<<<<

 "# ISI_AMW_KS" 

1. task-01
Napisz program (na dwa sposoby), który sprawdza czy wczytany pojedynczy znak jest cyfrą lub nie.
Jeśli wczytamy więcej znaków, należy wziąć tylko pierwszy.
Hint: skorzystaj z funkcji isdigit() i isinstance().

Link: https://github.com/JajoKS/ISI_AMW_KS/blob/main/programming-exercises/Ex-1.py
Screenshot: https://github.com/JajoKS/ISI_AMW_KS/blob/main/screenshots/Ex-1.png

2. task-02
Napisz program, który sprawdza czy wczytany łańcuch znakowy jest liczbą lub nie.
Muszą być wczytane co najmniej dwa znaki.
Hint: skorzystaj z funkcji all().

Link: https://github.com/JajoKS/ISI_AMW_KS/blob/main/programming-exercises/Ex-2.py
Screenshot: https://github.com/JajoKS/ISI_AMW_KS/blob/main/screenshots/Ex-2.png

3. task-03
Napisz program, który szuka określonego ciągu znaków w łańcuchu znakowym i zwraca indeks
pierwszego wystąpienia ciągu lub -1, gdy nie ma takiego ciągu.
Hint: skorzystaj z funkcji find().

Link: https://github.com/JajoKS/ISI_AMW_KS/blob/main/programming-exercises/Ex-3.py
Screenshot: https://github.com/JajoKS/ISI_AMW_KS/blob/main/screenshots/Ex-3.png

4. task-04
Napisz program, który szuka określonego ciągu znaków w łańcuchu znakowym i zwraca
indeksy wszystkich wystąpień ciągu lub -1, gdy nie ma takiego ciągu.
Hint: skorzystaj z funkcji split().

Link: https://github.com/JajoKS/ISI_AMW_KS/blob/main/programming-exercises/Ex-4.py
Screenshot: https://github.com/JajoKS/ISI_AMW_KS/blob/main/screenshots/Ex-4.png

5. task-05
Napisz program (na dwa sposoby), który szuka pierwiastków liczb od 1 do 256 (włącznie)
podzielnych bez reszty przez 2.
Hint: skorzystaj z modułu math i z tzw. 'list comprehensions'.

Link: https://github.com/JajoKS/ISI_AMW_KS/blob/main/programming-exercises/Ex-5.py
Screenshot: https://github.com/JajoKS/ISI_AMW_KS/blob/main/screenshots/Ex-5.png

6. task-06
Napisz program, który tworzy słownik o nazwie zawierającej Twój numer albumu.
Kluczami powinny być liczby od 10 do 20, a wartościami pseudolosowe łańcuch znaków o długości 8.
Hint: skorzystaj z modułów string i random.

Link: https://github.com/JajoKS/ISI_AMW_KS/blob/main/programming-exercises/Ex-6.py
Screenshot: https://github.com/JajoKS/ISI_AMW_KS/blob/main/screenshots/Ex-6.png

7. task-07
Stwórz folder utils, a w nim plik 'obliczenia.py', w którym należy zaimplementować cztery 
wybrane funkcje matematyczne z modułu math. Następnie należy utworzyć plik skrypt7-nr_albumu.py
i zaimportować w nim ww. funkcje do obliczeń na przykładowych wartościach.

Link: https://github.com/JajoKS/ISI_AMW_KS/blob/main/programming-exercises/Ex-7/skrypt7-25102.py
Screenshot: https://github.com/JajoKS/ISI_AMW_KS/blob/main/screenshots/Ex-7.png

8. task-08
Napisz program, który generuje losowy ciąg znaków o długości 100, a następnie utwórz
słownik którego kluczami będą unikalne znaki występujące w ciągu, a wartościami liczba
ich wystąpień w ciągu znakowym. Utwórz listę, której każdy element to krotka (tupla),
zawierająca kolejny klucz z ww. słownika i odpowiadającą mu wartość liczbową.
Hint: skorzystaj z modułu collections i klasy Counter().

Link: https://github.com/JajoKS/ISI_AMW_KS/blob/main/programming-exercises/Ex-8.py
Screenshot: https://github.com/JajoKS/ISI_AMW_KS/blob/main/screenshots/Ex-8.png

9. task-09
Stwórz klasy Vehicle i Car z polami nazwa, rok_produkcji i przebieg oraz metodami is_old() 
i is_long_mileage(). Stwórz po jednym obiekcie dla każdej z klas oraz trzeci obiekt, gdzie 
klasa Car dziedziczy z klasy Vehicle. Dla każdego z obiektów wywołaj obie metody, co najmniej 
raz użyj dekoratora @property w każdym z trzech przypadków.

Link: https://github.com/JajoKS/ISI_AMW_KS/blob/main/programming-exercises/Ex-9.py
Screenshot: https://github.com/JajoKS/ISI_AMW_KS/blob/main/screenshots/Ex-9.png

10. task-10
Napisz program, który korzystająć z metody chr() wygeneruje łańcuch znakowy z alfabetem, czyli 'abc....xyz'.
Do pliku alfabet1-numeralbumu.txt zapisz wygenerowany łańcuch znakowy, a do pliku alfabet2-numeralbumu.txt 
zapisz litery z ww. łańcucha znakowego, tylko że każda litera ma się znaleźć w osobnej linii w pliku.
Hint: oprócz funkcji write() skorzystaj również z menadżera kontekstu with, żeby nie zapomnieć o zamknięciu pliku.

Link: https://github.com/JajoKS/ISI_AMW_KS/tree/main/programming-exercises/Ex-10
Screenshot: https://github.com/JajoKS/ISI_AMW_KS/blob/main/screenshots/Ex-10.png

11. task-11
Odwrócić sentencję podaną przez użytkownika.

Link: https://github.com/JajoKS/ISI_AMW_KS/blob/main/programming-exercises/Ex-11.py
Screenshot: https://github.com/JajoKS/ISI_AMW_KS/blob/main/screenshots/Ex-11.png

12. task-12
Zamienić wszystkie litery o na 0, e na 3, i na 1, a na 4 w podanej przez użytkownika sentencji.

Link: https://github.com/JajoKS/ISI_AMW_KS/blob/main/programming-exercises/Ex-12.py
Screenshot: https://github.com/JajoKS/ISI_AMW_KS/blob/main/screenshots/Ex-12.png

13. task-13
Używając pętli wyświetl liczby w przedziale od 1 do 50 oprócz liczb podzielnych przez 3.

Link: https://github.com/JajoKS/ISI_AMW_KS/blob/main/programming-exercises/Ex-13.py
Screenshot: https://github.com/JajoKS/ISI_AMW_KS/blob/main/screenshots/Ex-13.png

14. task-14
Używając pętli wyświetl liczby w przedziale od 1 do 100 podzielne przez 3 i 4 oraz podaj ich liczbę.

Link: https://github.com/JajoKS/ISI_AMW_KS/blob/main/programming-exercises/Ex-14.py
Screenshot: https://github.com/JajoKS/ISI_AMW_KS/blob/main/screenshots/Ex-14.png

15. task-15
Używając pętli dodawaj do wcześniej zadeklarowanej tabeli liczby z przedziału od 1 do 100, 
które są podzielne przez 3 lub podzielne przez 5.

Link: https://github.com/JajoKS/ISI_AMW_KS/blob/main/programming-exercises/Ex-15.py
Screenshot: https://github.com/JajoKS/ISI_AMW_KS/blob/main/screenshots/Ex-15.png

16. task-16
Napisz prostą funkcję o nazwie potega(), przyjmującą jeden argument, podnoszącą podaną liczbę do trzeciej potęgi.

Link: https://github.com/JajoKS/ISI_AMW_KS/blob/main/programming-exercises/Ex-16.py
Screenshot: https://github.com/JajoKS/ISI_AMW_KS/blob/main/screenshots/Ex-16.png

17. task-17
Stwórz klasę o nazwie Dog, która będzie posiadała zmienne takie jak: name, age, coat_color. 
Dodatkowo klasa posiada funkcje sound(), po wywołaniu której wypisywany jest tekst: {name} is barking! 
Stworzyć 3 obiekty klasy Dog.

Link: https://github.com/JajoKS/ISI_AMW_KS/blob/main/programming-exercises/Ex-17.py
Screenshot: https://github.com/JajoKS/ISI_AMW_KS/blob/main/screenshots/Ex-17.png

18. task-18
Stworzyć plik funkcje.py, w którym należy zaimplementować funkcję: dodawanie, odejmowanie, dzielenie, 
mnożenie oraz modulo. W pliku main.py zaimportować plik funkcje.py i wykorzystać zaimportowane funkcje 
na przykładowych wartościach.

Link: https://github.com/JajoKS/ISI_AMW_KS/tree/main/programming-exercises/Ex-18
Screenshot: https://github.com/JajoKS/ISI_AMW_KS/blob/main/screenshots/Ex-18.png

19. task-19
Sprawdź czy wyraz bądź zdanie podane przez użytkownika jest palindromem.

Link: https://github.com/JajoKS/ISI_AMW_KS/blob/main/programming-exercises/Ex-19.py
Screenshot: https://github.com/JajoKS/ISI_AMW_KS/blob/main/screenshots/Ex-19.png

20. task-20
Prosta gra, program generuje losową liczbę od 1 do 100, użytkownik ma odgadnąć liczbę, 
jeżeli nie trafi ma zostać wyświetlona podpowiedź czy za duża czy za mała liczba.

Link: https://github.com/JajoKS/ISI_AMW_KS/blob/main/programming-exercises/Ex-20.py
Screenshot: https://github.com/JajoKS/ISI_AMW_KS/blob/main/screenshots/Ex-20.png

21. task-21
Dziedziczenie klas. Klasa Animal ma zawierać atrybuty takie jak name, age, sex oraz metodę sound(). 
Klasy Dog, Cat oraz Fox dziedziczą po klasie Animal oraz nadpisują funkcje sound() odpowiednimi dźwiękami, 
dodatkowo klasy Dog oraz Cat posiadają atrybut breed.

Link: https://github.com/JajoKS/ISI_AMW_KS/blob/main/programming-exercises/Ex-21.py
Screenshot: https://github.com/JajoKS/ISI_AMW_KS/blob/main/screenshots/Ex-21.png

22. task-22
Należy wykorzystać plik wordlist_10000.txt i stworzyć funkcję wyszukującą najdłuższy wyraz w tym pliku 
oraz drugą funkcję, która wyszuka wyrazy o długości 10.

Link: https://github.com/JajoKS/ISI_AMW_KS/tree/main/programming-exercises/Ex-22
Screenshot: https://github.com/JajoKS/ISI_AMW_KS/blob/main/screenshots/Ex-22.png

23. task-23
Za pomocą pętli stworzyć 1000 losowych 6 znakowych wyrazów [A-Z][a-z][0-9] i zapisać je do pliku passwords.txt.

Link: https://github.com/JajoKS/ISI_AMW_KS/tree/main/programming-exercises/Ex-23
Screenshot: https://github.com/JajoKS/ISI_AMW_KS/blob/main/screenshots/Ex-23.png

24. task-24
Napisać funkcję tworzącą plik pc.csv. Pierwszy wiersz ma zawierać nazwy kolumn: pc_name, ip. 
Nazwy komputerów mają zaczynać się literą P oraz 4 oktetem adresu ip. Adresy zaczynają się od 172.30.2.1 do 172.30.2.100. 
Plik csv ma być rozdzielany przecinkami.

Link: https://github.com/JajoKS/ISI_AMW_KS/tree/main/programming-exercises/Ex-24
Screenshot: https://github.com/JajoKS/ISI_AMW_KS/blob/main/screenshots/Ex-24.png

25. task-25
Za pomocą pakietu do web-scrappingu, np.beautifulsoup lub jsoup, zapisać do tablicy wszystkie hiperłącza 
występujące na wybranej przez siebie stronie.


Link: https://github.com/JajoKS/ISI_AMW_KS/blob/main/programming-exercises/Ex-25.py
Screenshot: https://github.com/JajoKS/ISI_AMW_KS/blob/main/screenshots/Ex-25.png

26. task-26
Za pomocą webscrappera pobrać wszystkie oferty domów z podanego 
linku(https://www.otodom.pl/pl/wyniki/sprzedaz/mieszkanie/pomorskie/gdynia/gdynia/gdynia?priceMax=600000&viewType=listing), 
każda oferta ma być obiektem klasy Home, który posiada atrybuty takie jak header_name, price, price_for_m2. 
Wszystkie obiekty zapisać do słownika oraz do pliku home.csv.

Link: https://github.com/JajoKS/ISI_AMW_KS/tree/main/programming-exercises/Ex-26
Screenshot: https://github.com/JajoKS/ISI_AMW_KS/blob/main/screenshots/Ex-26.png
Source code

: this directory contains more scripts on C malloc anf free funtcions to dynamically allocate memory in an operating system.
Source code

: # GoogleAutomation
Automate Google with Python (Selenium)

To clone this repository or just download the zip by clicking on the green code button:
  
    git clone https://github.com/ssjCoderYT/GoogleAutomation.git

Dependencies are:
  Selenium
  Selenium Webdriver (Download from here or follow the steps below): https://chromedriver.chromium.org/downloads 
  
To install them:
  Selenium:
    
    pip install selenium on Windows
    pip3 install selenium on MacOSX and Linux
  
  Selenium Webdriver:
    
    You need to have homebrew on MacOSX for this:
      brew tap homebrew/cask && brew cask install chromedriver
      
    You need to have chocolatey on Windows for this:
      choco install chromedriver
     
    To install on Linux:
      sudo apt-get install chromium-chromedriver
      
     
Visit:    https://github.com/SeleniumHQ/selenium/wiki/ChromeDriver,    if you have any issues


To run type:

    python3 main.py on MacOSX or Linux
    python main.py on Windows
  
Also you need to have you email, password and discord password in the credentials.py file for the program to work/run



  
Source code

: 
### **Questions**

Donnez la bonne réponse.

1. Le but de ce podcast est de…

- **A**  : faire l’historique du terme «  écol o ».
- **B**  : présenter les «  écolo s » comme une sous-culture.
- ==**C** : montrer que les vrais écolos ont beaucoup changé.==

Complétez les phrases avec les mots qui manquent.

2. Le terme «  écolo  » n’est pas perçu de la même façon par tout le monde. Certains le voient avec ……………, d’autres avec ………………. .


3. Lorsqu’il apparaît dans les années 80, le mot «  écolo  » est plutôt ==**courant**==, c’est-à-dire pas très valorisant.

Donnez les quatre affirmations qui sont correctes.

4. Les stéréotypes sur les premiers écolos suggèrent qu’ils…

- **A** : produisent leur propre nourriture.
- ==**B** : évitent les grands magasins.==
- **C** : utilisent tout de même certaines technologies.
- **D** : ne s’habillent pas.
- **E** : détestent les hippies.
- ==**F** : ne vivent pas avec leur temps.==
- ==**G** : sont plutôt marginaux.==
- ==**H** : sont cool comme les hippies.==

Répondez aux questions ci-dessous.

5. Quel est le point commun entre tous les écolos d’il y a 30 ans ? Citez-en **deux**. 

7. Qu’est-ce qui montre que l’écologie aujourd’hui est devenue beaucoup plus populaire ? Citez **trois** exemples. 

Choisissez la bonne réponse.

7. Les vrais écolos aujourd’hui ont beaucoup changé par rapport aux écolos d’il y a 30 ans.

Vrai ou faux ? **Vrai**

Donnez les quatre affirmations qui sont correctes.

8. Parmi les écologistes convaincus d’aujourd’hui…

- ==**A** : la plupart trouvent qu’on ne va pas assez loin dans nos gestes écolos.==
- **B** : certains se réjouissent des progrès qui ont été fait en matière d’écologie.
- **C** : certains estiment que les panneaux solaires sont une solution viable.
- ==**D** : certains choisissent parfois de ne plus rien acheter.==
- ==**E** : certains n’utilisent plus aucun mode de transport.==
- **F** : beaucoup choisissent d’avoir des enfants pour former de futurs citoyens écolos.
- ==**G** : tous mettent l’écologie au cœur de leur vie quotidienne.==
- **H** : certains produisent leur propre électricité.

>>>>

Scan the lines above for the word "plutôt", then copy each line that has it.

Completed exercise:
3. Lorsqu’il apparaît dans les années 80, le mot «  écolo  » est plutôt ==**courant**==, c’est-à-dire pas très valorisant.
- ==**G** : sont plutôt marginaux.==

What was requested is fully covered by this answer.